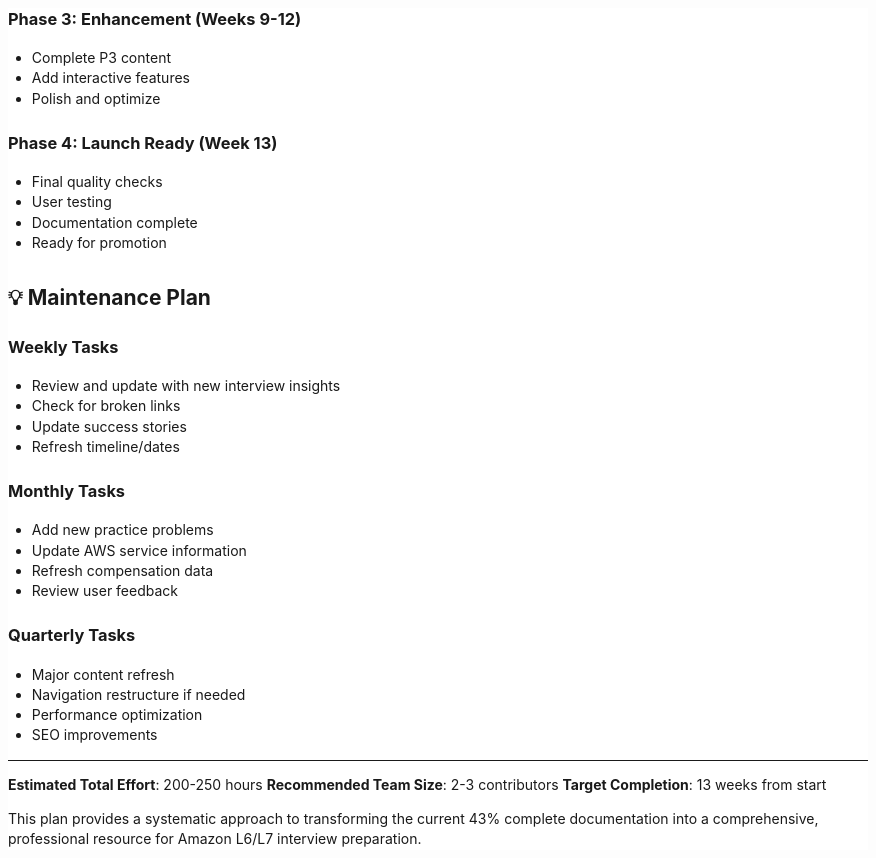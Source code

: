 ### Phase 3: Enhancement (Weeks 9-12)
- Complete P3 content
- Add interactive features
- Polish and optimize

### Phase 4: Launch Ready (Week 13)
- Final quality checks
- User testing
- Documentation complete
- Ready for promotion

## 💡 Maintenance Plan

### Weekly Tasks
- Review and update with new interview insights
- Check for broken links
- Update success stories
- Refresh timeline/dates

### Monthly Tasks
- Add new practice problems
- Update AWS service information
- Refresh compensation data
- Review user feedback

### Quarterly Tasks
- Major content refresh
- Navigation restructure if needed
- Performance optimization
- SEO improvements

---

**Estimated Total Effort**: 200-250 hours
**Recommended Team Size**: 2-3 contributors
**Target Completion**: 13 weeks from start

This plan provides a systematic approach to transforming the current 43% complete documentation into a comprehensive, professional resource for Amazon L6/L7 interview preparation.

==

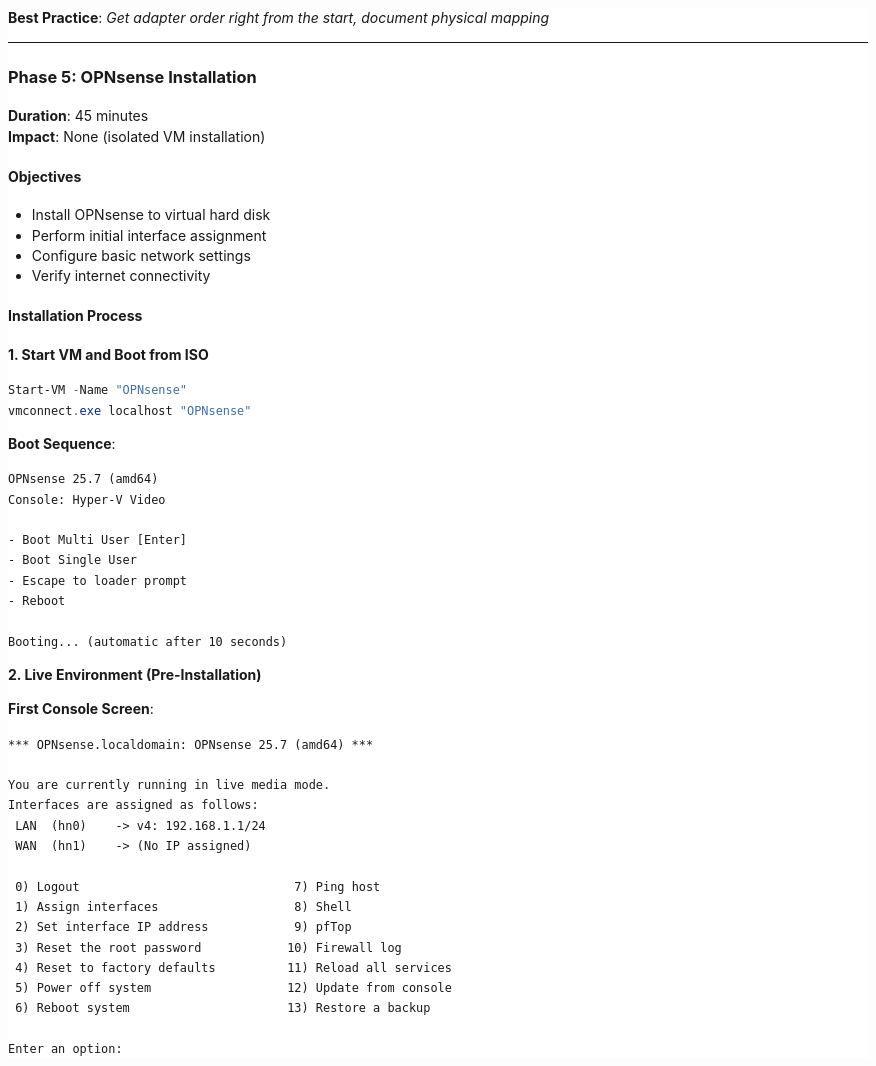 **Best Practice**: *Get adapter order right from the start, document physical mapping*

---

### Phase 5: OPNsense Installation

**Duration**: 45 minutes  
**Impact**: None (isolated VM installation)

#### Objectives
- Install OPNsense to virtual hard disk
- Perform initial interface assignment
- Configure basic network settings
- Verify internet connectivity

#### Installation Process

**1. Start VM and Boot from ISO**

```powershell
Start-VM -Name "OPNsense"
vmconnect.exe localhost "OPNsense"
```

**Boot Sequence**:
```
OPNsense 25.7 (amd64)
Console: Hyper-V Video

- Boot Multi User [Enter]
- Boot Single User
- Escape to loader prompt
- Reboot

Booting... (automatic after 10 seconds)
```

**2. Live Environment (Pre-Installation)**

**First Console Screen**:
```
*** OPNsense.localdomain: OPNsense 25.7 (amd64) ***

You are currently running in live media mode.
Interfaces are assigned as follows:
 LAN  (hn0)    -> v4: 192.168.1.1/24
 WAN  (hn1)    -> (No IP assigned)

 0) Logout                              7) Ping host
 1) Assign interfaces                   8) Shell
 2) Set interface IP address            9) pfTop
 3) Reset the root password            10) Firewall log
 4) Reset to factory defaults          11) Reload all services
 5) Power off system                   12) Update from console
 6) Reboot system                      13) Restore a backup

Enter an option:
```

What is required
Starting at the line above with "Source code", output every line exactly up to and including the line with "This plan provides", but none of the pictures.

Completed exercise
Source code

: ### Phase 3: Enhancement (Weeks 9-12)
- Complete P3 content
- Add interactive features
- Polish and optimize

### Phase 4: Launch Ready (Week 13)
- Final quality checks
- User testing
- Documentation complete
- Ready for promotion

## 💡 Maintenance Plan

### Weekly Tasks
- Review and update with new interview insights
- Check for broken links
- Update success stories
- Refresh timeline/dates

### Monthly Tasks
- Add new practice problems
- Update AWS service information
- Refresh compensation data
- Review user feedback

### Quarterly Tasks
- Major content refresh
- Navigation restructure if needed
- Performance optimization
- SEO improvements

---

**Estimated Total Effort**: 200-250 hours
**Recommended Team Size**: 2-3 contributors
**Target Completion**: 13 weeks from start

This plan provides a systematic approach to transforming the current 43% complete documentation into a comprehensive, professional resource for Amazon L6/L7 interview preparation.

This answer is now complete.